博士課程に行くとか、研究者になるとかいうのは、苦しみの連続だ。

かっこいいとか憧れるとかそんなものでもないよなあという気がする。

(勿論、知的な苦しみではあるので、部外者からすれば苦しんでいる姿がかっこいいということはありうる。)

とりあえず研究者、なんていう選択は勧めない。

とりあえず大学教員、なら話は別だ。たぶん、研究者と大学教員は違う仕事だから。

 

最近、研究時間が十分に確保できないという物理的問題だけではなく、どのくらい時間をかければできるのか見通しがつかないときがある。
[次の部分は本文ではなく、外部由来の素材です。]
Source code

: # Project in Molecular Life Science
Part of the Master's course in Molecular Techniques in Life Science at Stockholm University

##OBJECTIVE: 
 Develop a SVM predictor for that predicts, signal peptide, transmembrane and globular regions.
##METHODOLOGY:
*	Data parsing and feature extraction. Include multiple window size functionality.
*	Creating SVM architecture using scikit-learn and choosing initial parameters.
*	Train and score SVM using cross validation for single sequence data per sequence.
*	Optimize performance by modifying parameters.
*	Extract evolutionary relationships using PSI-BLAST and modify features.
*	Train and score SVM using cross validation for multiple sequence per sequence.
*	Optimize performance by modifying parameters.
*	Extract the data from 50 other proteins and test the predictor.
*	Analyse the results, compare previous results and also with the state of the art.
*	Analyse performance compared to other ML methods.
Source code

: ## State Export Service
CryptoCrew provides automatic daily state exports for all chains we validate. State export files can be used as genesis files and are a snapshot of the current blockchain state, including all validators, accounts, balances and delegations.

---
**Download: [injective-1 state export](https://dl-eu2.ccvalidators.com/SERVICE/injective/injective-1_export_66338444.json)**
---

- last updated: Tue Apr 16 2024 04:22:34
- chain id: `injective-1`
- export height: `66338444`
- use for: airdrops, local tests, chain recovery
そういうときはできるところから作業して進めて、突破口を探すしかない。

 

博士号をとると、何かその先の見通しがよくなり自信もつくのかと思っていた。確かに博士論文の内容をアウトプットしているあたりは、特に問題はなかった。しかしその後、研究をしていくとなると、自分に確固たるディシプリンなんて身についていないのではないかという不安が襲ってきた。

 

不安というよりもある意味それは現実で、研究室や院組織を出てしまってから、研究が行き着く場所は大海で、同じ学会の中で議論し続けていても、それはアカデミアでどのように位置づくのかさっぱりわからないよと言われてしまうことは多々あるのである。もっとも、確固たる領域とその領域区分が明確、かつ他分野と交わりを持たない、巨大な業界ではこの感じが無いのかもしれない。

 

しかし、私が関わっている人文社会学的なもの、そして学際研究と言われているもの、最先端課題と言われているもの、これらに関しては異種格闘技である。別分野の人にどのように理解できるよう語れるかであるとか、別分野の人にどのように必要とされるかとか、そういった部分で、まだまだ、インプットが必要だし、わからないことだらけなのである。